THE INPUT:
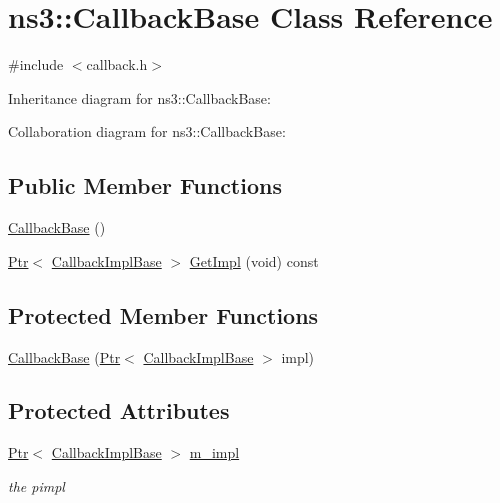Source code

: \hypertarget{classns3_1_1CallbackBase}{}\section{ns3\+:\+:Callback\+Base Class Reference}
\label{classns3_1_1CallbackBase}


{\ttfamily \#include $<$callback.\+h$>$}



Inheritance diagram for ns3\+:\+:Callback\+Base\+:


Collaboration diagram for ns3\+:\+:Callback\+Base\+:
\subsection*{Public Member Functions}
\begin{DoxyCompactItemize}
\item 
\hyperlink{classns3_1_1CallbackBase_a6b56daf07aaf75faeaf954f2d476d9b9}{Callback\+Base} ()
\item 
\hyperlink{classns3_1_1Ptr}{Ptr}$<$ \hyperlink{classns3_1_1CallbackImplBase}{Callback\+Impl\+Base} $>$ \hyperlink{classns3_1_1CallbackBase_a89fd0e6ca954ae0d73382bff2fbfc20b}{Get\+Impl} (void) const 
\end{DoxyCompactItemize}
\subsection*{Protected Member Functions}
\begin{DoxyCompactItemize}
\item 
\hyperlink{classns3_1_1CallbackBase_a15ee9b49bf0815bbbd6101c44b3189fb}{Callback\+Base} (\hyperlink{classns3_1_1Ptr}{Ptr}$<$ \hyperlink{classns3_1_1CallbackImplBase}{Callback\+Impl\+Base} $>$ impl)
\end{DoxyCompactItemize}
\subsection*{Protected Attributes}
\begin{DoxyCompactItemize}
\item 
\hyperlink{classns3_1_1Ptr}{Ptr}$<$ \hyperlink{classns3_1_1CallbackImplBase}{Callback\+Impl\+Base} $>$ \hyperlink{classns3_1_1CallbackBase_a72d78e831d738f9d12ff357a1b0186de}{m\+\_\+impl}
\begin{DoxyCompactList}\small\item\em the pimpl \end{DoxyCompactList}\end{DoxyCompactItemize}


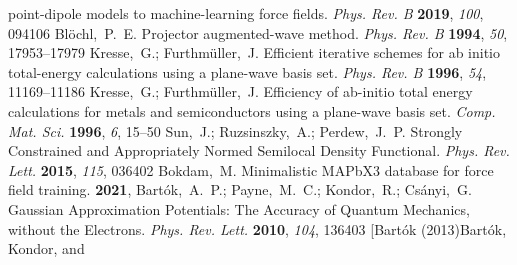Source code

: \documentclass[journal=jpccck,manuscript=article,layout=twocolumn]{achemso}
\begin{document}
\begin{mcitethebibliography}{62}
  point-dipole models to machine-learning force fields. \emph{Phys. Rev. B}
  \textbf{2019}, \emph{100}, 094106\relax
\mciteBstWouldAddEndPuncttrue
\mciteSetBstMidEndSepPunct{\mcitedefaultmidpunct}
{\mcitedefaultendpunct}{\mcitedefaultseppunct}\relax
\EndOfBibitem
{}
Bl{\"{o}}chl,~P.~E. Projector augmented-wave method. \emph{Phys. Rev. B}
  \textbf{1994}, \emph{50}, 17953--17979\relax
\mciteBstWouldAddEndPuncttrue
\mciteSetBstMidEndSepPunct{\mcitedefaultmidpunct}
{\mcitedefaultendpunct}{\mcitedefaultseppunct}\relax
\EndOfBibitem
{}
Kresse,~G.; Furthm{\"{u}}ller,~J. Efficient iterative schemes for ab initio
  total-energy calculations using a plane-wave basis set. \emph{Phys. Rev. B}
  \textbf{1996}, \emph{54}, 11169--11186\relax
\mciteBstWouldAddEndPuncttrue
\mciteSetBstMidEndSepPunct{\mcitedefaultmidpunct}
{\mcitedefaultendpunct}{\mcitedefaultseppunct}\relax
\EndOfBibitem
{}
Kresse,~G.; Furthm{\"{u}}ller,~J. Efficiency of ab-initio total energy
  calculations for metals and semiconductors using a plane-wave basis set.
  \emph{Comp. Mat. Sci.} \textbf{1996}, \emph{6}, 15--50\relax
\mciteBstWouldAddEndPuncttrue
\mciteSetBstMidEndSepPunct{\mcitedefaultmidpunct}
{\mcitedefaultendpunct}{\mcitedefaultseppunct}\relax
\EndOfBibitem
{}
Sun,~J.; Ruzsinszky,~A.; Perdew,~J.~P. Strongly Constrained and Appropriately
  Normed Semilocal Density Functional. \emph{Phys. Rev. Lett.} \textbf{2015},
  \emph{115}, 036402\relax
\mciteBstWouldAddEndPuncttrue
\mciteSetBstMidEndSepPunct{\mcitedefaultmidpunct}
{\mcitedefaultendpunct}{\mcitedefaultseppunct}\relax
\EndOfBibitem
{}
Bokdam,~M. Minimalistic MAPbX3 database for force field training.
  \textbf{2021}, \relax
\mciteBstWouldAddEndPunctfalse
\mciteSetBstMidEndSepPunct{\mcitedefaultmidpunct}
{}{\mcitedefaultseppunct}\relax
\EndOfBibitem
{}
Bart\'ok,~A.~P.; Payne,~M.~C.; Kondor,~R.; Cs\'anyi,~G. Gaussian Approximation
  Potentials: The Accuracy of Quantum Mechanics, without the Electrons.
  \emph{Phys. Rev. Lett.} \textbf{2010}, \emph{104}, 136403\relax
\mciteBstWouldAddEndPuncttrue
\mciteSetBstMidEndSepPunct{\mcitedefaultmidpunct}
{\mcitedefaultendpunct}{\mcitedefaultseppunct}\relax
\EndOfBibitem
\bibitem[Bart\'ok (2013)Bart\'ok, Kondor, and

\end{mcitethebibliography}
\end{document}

* * *

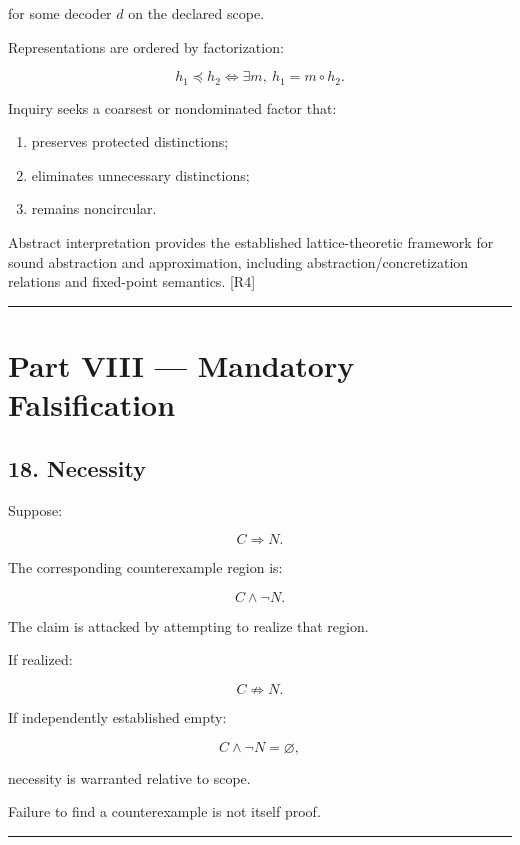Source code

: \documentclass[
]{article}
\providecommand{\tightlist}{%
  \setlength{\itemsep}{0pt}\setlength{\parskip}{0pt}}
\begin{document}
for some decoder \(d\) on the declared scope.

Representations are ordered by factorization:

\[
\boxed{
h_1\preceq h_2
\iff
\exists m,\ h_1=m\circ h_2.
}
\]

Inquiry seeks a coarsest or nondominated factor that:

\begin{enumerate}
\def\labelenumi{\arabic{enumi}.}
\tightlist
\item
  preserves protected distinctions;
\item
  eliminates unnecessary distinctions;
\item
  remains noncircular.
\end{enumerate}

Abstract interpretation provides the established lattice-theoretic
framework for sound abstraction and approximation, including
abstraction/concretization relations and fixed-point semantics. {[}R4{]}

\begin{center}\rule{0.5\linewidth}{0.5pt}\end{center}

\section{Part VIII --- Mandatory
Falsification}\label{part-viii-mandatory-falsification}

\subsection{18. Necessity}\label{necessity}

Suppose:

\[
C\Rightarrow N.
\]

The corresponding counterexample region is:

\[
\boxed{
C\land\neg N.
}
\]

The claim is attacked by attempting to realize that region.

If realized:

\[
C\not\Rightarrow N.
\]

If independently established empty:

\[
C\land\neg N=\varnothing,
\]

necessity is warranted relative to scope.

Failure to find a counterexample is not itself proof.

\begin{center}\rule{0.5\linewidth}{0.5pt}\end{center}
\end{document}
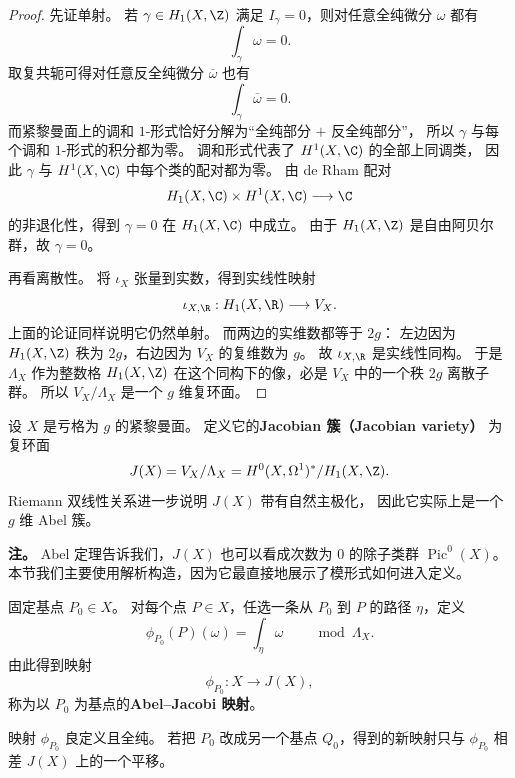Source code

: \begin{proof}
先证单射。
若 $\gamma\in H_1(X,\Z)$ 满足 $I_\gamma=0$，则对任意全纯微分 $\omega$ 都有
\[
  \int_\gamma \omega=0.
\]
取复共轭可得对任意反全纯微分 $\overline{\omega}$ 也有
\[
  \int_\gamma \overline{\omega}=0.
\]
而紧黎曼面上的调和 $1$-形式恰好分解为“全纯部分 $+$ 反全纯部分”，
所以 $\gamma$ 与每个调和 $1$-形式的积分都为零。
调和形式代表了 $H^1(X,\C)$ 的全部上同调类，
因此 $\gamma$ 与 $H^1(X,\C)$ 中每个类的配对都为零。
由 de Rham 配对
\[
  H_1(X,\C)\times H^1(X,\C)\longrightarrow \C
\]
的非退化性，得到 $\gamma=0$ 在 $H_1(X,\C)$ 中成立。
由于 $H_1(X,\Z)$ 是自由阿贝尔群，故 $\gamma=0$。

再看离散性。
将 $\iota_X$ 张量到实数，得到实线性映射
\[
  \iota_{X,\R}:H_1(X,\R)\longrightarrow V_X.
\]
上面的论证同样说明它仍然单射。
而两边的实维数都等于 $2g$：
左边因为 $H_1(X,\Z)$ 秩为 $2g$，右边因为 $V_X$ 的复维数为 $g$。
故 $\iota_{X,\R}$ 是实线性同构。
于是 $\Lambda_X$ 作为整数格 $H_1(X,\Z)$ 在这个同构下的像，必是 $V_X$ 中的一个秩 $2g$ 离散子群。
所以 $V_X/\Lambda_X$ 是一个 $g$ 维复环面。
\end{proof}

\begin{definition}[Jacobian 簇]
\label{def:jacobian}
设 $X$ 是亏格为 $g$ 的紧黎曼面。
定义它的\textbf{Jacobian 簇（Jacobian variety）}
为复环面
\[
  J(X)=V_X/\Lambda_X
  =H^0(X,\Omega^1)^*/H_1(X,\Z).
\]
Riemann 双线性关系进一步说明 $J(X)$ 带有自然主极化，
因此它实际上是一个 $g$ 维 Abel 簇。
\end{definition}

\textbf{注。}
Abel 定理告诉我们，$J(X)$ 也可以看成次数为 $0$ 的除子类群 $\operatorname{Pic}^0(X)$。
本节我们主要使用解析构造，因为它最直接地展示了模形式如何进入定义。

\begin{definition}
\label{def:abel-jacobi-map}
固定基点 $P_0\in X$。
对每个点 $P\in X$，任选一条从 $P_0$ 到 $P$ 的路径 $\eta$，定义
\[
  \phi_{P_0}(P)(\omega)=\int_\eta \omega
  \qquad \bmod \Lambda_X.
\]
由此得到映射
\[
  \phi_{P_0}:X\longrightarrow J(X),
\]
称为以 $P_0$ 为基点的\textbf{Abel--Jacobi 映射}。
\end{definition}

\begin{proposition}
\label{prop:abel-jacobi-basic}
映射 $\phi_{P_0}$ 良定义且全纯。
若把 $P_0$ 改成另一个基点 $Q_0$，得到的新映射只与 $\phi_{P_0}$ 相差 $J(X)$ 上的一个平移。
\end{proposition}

YOUR TASK:
Your answer should be a single number: the tally of lines in the entries that include the word "definition".

RESPONSE TO THE EXERCISE:
4